Sunday, January 30, 2011

Ryan's Hope

A blond actor with a slight overbite and clear, vacant eyes.  Ambition that was never quite matched by talent.  Overtaken, in the eyes of the paparazzi and the tastemakers, by a blonde bombshell wife.  Despite being in some first-rate movies, always more closely aligned with the B film and the B tabloid.  A life rumoured to be anxious, dissolute, and maybe not compatible with the family responsibilities presented.

The parallels of Ryan Phillippe and Ryan O'Neal.  Those aside, though, two of the movies that I have seen again in the last year that I have really really enjoyed have both starred Ryan O'Neal.  So, while the clock is ticking, there is still hope for Ryan the younger too.  (And we will always have Gosford Park.)

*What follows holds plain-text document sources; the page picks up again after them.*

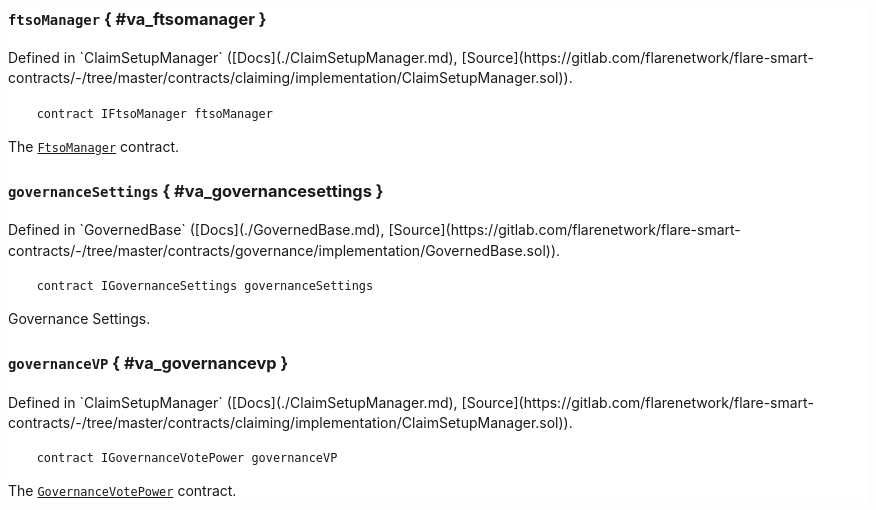 <div class="api-node" markdown>

### `ftsoManager` { #va_ftsomanager }

<div class="api-node-source" markdown>
Defined in `ClaimSetupManager` ([Docs](./ClaimSetupManager.md), [Source](https://gitlab.com/flarenetwork/flare-smart-contracts/-/tree/master/contracts/claiming/implementation/ClaimSetupManager.sol)).
</div>

<div class="api-node-internal" markdown>

```solidity
    contract IFtsoManager ftsoManager
```

The [`FtsoManager`](./FtsoManager.md) contract.

</div>
</div>

<div class="api-node" markdown>

### `governanceSettings` { #va_governancesettings }

<div class="api-node-source" markdown>
Defined in `GovernedBase` ([Docs](./GovernedBase.md), [Source](https://gitlab.com/flarenetwork/flare-smart-contracts/-/tree/master/contracts/governance/implementation/GovernedBase.sol)).
</div>

<div class="api-node-internal" markdown>

```solidity
    contract IGovernanceSettings governanceSettings
```

Governance Settings.

</div>
</div>

<div class="api-node" markdown>

### `governanceVP` { #va_governancevp }

<div class="api-node-source" markdown>
Defined in `ClaimSetupManager` ([Docs](./ClaimSetupManager.md), [Source](https://gitlab.com/flarenetwork/flare-smart-contracts/-/tree/master/contracts/claiming/implementation/ClaimSetupManager.sol)).
</div>

<div class="api-node-internal" markdown>

```solidity
    contract IGovernanceVotePower governanceVP
```

The [`GovernanceVotePower`](./GovernanceVotePower.md) contract.

</div>
</div>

Paper Moon and What's Up, Doc? are both very good movies that are not as popular as they were when they were released or as lesser films from the era (early 70's) now are.  They were both directed by Peter Bogdanovich, although this doesn't necessarily guarantee quality.  Shortly after seeing them both again, I happened upon Mask, another of his films, playing on TVO.  It is so dated and phony you get the feeling that Kristy McNichol is going to show up as a love interest at any second.  (You may remember Mask as being a movie of quality because it helped make Cher a movie star.  Not true: Mask starts off corny and just gets more corny from there...once Laura Dern shows up as the blind debutante with the heart of gold, it is truly time to pull the plug.  Apparently, some directors start large and end up with cameos on the Sopranos.  No explaining it.)

Paper Moon and What's Up, Doc? are very different.  Paper Moon is best known for getting Tatum O'Neal an Oscar and probably not much else.  She really is precocious (and smokes with as much bravado as John Wayne), but what stays with you is the look of the movie and how all the elements work so well together.  The movie is funny and quirky, but the over-riding feeling is sadness and hopelessness.  And Ryan O'Neal is really good as the lovable grifter who would rather not have to raise a young girl. I don't know if he is essentially playing himself opposite his own daughter, but he is natural and honest.  The movie has a lot of energy, but it has the same muffled, desolate feeling that I remember "The Last Picture Show" having.

In What's Up, Doc? he is the straight man to Barbra Streisand's kooky comedic role.  The idea of Ryan O'Neal as an uptight professor of geology is a stretch, but it doesn't really matter because they seem to work well together onscreen and you can feel they like each other. Barbra is even unpretentious and funny.  The zingers and star-turns pass lightly and without too much ado, in that way that they often do in movies made in that era.  The movie is a screwball comedy, or tries to be a throwback to screwball comedies, and I think about 90% of the lines are actually funny.  (It may be one of the last movies to be funny without being sarcastic.)  Ryan seems comfortable playing the male equivalent of the bimbo-as-nerd role that is popular in teen sex comedies and Carry On films (count how many minutes in before he is half-naked).  He looks like a quarterback but because he is wearing a bow tie, we know he is really a dork.  Fortunately, Barbra sees through the bow tie and hijinks ensue. 

Finally, both movies include the incomparable Madeline Kahn.  More on our Madeline later.